Reste aussi le cas des inéquations avec des valeurs absolues. Là, on entre dans un autre monde où les règles se combinent. Mais si vous maîtrisez déjà les 4 règles de base, vous avez 80% du travail de fait. Le reste n'est que de l'habillage syntaxique. Autant dire que le temps passé à graver ces 4 principes dans votre mémoire est l'investissement le plus rentable que vous puissiez faire en algèbre.
Comparaison : Inégalités strictes vs Inégalités larges
On oublie souvent de discuter de la différence entre < et ≤. Pourtant, dans le monde réel, cela change la donne. Si une règle de sécurité dit que la pression doit être inférieure à 10 bars, et que vous atteignez 10 bars, vous êtes déjà en dehors de la zone de sécurité. Dans une inéquation large (≤), la valeur limite fait partie de la solution. Dans une inéquation stricte (<), elle en est exclue. Cette distinction est cruciale (oups, disons plutôt qu'elle est capitale) pour la notation des intervalles avec des crochets ouverts ou fermés.
Le rôle des crochets dans la solution finale
Une fois que vous avez appliqué vos 4 règles et trouvé x > 5, vous devez écrire l'ensemble des solutions. Est-ce ]5 ; +∞[ ou [5 ; +∞[ ? Si vous avez utilisé une règle de transformation sur une inégalité stricte, le crochet reste ouvert. Ne pas faire attention à ce détail, c'est comme donner une adresse sans préciser le numéro de l'appartement : on sait où c'est, mais on ne peut pas conclure.
Questions fréquentes sur la manipulation des signes
Est-ce que je dois changer le signe si je déplace un nombre de l'autre côté ?
Non, pas forcément. Si vous déplacez un nombre en l'ajoutant ou en le soustrayant (la fameuse règle du "il passe de l'autre côté et change de signe"), le sens de l'inégalité ne change pas. Le changement de sens n'intervient que lors d'une multiplication ou d'une division par un nombre négatif. Ne confondez pas le signe du nombre et le sens de l'inégalité.
Que se passe-t-il si je multiplie par une lettre (variable) ?
C'est le scénario le plus complexe. Si vous multipliez par x, vous ne savez pas si x est positif ou négatif. Vous devez alors traiter deux cas séparément : un cas où x > 0 (le signe reste le même) et un cas où x < 0 (le signe s'inverse). C'est ce qu'on appelle une disjonction de cas. C'est long, c'est fastidieux, mais c'est la seule méthode rigoureuse.
Pourquoi la règle de l'inverse inverse-t-elle le signe ?

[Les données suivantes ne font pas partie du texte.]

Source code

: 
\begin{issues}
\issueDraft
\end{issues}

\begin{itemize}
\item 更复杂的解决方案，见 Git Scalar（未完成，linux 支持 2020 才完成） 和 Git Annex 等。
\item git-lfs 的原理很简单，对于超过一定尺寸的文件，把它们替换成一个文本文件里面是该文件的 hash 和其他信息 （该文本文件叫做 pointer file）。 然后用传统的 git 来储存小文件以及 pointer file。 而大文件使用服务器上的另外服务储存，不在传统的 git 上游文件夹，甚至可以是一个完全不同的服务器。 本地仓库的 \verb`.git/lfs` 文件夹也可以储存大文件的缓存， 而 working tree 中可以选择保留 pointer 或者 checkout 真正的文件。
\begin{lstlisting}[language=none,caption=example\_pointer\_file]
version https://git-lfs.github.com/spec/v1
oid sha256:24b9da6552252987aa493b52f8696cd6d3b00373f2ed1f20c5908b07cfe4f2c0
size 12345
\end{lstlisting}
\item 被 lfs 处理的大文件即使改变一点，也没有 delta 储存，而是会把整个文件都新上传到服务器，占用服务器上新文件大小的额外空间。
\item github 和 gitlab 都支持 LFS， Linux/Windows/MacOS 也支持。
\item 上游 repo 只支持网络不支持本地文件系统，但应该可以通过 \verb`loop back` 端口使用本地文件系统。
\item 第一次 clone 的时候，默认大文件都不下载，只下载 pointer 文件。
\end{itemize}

Imaginez que vous partagez un gâteau. Si vous le divisez en 2 parts, les parts sont grandes. Si vous le divisez en 10 parts, les parts sont petites. En passant à l'inverse, vous transformez de grandes valeurs en petites fractions, d'où le basculement logique de la comparaison. C'est une question de densité et de répartition de l'unité.
Verdict : L'essentiel pour ne plus se tromper
Pour dompter les inéquations, il n'y a pas de secret : il faut ralentir. La rapidité est l'ennemie de la justesse dès qu'on touche aux 4 règles des inégalités. Gardez en tête que l'addition et la soustraction sont vos amies fidèles, elles ne vous trahiront jamais. La multiplication par un positif est tout aussi inoffensive. Le vrai danger, le loup dans la bergerie, c'est le nombre négatif qui multiplie ou qui divise. Lui, il exige un tribut : le retournement immédiat de votre symbole. Enfin, gardez un œil sur les inverses, car ils cachent souvent des pièges dans les fonctions plus avancées. En respectant cette hiérarchie de vigilance, vous transformerez ce qui ressemble à un champ de mines en une simple promenade de santé algébrique. Les maths, au fond, ce n'est qu'une histoire de règles du jeu ; une fois qu'on les connaît, on peut enfin commencer à s'amuser avec les chiffres.